BDS : Les histoires policières, en tant que scénariste ou dessinateur semblent vous attirer, êtes vous un lecteur assidu de romans policier et lesquels ?


Effectivement, je lis énormément de romans policiers. Je regarde beaucoup de films policiers. J’ai toujours été attiré par le polar parce que ca permet de mettre en mouvement des personnages. J’ai une philosophie de la vie, je pense que les gens  se révèlent  non pas par ce qu’ils disent mais par ce qu’ils font. Il y a beaucoup de gens qui parlent mais en fait, dans leurs actes, on les voit vraiment. Je pense que le polar, la situation du polar, c'est-à-dire un élément déclencheur qui les déstabilise et ensuite qui les met en situation, révèle les gens. J’adore utiliser le polar pour faire parler mes personnages.

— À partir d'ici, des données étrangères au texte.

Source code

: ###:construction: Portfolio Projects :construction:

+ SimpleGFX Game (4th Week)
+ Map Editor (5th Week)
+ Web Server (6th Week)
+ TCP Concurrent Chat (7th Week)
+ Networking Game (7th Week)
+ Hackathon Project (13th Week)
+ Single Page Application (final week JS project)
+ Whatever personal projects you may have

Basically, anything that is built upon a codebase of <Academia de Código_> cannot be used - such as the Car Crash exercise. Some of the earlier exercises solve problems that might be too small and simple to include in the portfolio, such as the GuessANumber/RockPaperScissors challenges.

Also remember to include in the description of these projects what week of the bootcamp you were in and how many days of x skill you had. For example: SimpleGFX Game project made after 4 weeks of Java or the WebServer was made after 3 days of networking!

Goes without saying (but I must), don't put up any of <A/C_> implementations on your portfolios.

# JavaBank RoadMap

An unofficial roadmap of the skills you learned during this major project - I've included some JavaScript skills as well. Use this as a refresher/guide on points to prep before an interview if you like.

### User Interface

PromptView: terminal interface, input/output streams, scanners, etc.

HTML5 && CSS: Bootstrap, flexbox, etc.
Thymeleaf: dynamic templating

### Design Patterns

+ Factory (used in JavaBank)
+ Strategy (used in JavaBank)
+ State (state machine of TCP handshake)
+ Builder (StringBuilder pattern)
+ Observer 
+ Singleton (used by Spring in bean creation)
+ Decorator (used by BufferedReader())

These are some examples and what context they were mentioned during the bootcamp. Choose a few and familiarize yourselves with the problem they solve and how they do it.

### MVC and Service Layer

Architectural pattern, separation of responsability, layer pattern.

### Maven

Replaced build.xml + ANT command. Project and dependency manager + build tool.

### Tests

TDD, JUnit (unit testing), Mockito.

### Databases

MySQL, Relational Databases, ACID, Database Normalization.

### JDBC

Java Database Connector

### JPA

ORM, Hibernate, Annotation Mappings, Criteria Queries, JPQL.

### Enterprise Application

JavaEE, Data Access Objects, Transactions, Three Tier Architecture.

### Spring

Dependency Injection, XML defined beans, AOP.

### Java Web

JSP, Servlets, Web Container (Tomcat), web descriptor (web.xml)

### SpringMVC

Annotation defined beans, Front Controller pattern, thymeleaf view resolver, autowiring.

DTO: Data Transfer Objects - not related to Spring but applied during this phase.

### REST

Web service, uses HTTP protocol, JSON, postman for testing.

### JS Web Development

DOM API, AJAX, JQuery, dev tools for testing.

BDS : Des projets à venir ?


Je suis en train de terminer le second et dernier tome d’une adaptation d’un autre polar, de Tonino Benacquista, dont le premier tome vient de sortir aux éditions Dargaud, la commedia des ratés.

Ensuite, les autres projets ne sont que du polar pour le moment. Mais je compte venir sur de la BD pour enfants  avec du dessin humoristique parce que c’est ce qu’il me manque. Je n’en ai encore jamais fait et j’ai un style humoristique caché depuis des années que j’ai envie de mettre sur planches. Ce sera avec Corbeyran, une nouvelle fois.


J’aime bien changer de style, je ne sais pas si vous avez remarqué(cf les extraits de planches ci-dessus). C’est un métier solitaire, un peu ennuyeux car on passe des heures  et des heures sur une page et je trouve que de varier les styles me redonne un peu d’énergie, le goût de dessiner. Je ne pense pas que j’aurais pu continuer pendant 20 ans le même dessin, je serais devenu fou.


BDS : Donc pas d’envie de rester sur une série longue ?


Si mais en alternance avec d’autres projets. J’adore revenir sur Tony, et j’espère qu’il a un grand avenir encore.


BDS : Vous avez dit, il ya quelques temps, avoir des histoires en stock pour les 10 prochaines années, est-ce toujours vrai ?


Dix ans, si je les dessine (rires). J’ai  cinq ou six histoires qui trainent encore mais je ne sais pas si je les dessinerai ou si je les ferai dessiner par quelqu’un.


BDS : Jusqu’à présent vous n’avez jamais écrit pour un dessinateur ?


Jusqu’à présent non. Là je viens de signer un contrat en co-écriture avec un écrivain qui s’appelle Antonin Varenne (Le fruit de vos entrailles et Le gâteau mexicain !) et qui sera dessiné par Olivier Thomas (Sans pitié, Arvandor)


BDS : Une première expérience de l’autre côté alors ?


Oui, c’est ça, c’est la première.


BDS : Exigeant avec le dessinateur ?

 


C’est vrai que ce n’est pas facile. Mais Olivier Thomas bosse énormément le story-board et c’est ça le plus important. Quand on aime le dessin, il n’y a pas de soucis, moi j’aime son dessin.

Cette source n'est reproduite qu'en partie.